Claims pros need to have a strong attention to detail. The ability to really dig into the nitty gritty of a claim or policy is a must. But they need to have strong people skills, too. They need to be able to listen to and empathize with policyholders who are going through a tough time in their lives and looking for reassurance and answers.

“It’s not a job for the faint of heart. You have to want to be in public service,” Hope says. “Sometimes you have to deliver bad news. You need to have your facts straight and have correct explanations for policyholders. It’s so important to make sure people understand you’re there to help. Claims professionals provide a great service. I’d hate to not have coverage when [I] need it.”

Let’s dig into what jobs people in the claims field are doing. On the front lines, there are claims adjusters, appraisers, examiners and investigators. They are the people evaluating the claims. They spend a lot of time out of the office looking into damaged buildings or vehicles. In 2014, the median salary of these claims pros was $62,300, according to the Bureau of Labor Statistics (BLS).

There are plenty of job opportunities for claims adjusters and investigators, but the field is competitive. The BLS projects a 3 percent growth in the industry over the next 10 years, which is slower than the average of all industries. Here’s why: the feds predict that safer cars will result in fewer car accidents and auto claims to be investigated. Claims jobs in the health insurance field, however, are expected to increase significantly.
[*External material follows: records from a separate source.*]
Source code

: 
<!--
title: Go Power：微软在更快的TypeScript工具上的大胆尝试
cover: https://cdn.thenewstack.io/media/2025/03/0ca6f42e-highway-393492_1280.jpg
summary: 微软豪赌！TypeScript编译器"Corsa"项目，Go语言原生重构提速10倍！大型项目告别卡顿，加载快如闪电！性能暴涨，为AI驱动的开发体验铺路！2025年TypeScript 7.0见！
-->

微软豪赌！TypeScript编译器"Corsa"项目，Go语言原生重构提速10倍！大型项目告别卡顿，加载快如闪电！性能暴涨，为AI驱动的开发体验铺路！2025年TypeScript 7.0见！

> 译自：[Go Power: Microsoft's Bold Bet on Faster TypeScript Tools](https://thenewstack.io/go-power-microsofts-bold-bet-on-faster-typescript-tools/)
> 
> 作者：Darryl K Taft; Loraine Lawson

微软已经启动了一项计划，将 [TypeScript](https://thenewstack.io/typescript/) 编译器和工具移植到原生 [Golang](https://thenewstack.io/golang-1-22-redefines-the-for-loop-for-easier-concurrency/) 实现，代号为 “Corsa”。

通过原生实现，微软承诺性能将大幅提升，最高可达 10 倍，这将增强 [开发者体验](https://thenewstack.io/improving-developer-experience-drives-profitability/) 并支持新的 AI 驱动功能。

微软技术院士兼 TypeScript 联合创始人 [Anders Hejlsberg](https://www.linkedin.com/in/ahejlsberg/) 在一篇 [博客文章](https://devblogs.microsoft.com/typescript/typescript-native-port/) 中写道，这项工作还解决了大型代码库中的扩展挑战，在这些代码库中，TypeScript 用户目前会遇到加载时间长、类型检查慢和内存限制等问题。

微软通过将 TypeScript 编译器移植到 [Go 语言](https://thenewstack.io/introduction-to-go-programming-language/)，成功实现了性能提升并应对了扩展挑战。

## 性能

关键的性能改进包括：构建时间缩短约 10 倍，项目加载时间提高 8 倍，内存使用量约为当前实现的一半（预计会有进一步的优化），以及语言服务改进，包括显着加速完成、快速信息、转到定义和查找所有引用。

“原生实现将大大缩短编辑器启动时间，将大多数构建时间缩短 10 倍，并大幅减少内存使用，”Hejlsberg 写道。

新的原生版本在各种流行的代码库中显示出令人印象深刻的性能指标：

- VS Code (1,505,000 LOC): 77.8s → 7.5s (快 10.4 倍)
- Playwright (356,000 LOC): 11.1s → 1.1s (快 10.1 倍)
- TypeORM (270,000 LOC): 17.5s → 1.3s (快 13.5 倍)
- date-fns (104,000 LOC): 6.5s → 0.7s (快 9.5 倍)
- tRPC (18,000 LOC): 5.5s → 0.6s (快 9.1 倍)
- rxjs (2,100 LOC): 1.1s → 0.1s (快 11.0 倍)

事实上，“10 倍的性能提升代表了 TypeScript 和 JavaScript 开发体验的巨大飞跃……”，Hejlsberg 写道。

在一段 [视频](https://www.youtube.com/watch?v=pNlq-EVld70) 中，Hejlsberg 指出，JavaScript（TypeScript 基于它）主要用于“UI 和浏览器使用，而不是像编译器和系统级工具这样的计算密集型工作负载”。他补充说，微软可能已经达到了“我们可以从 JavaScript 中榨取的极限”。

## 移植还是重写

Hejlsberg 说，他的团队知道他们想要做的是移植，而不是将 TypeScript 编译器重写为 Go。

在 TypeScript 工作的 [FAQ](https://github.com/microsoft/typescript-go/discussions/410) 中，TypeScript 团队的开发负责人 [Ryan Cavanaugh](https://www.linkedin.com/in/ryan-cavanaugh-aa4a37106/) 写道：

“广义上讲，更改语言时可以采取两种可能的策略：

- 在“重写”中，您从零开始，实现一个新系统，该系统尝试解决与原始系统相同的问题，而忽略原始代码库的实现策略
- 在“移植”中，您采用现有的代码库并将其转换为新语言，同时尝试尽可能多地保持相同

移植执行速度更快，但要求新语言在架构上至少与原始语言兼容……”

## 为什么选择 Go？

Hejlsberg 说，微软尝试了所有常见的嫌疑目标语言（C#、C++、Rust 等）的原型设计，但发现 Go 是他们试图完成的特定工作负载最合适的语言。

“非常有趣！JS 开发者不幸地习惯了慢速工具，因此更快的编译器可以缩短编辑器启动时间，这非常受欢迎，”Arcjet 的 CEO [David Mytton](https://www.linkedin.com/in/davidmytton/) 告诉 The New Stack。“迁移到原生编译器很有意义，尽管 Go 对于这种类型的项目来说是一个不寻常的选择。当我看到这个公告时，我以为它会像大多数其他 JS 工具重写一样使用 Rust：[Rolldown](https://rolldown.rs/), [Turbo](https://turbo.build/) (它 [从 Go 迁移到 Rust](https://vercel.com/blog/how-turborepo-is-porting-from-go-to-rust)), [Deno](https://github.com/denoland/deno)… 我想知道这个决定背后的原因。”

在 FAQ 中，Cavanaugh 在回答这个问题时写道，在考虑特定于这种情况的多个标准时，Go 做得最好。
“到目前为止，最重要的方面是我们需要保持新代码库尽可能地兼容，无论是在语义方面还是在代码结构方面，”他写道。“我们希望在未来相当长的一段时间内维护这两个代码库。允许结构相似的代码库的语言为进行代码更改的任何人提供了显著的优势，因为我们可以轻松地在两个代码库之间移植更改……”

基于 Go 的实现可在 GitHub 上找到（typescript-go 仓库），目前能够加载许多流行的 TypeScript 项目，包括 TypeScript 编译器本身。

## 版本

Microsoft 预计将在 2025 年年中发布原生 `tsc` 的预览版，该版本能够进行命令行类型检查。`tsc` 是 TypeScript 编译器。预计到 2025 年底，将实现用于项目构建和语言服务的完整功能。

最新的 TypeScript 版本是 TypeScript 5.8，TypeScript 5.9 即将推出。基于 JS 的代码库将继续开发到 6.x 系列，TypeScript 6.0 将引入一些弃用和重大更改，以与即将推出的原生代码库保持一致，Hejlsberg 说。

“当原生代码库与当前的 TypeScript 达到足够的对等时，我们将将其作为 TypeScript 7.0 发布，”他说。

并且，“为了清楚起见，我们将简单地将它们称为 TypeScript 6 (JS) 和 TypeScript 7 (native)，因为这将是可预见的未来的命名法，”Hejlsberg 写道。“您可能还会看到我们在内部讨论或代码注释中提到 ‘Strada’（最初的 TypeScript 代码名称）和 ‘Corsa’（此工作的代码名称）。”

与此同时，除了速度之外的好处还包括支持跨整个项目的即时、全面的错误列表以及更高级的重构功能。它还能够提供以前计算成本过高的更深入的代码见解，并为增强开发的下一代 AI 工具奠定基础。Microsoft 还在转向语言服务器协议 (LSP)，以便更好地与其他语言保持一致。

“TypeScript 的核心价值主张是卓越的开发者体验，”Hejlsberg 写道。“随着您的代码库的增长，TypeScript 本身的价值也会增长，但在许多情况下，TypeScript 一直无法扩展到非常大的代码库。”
Behind the scenes, claims and policyholder services clerks keep the claims process running like a well-oiled machine. They’re the ones who chase down details needed for a policy and verify the little details that make insurance work. It’s why we like to call them the Wizards of Clause.

For many, it’s a great starting point for an insurance career. They’re essential to the industry, which is why there are more than 250,000 claims and policyholder services clerks in the U.S. — and 88,000 more jobs are expected to be added in the next decade. These pros tend to earn between $36,000 and $55,000 a year.

Regardless of specific job titles, any claims professional who’s been in the business a while is bound to have some pretty good stories.

“Get a group of claims pros together, and everyone is going to start telling war stories about the claims they’ve handled,” Hope says. “It’s going to be loud. It’s going to be funny — mostly. Everyone is going to try to one-up each other on the craziest claims they’ve seen.”